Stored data
------------------------------------------------------------
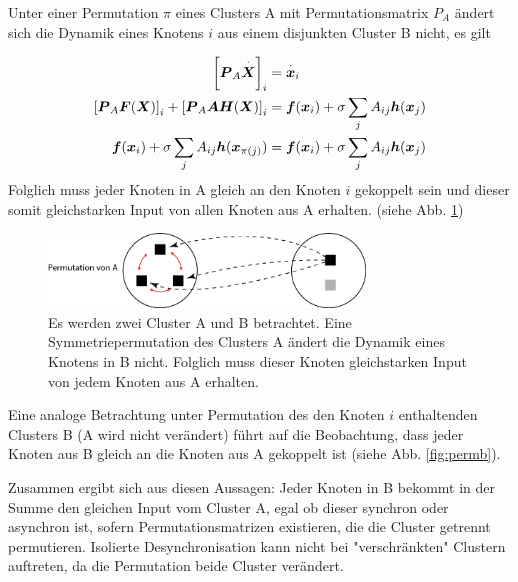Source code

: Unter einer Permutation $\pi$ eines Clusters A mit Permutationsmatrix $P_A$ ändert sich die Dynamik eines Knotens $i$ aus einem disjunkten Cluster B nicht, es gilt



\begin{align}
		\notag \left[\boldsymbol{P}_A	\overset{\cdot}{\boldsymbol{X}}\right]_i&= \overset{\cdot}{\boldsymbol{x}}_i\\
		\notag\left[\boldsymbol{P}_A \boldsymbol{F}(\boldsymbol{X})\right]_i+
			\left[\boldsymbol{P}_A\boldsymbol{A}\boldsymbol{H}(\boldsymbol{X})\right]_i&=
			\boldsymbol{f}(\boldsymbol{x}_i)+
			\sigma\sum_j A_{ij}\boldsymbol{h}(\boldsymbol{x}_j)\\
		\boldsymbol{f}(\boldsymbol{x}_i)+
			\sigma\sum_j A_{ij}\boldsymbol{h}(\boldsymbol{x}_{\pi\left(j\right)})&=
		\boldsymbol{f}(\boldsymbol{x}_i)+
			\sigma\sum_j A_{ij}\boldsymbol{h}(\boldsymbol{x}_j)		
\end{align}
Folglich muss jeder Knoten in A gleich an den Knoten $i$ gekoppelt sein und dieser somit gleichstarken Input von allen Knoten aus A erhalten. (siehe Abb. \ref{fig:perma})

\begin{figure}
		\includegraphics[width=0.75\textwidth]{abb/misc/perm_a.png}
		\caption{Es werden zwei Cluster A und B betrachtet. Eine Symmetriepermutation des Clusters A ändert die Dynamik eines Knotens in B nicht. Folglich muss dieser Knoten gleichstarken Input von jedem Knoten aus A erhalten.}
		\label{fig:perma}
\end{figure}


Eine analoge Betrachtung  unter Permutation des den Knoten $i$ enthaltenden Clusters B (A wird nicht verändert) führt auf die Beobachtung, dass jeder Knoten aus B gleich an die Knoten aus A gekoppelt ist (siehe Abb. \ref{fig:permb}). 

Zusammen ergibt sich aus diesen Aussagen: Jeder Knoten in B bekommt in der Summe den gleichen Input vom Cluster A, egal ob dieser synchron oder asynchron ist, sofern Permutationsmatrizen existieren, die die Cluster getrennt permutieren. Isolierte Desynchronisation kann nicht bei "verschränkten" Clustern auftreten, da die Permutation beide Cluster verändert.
------------------------------------------------------------
#### Action item
Copy each line of the records that contains the word "eines".

#### Answer
: Unter einer Permutation $\pi$ eines Clusters A mit Permutationsmatrix $P_A$ ändert sich die Dynamik eines Knotens $i$ aus einem disjunkten Cluster B nicht, es gilt
		\caption{Es werden zwei Cluster A und B betrachtet. Eine Symmetriepermutation des Clusters A ändert die Dynamik eines Knotens in B nicht. Folglich muss dieser Knoten gleichstarken Input von jedem Knoten aus A erhalten.}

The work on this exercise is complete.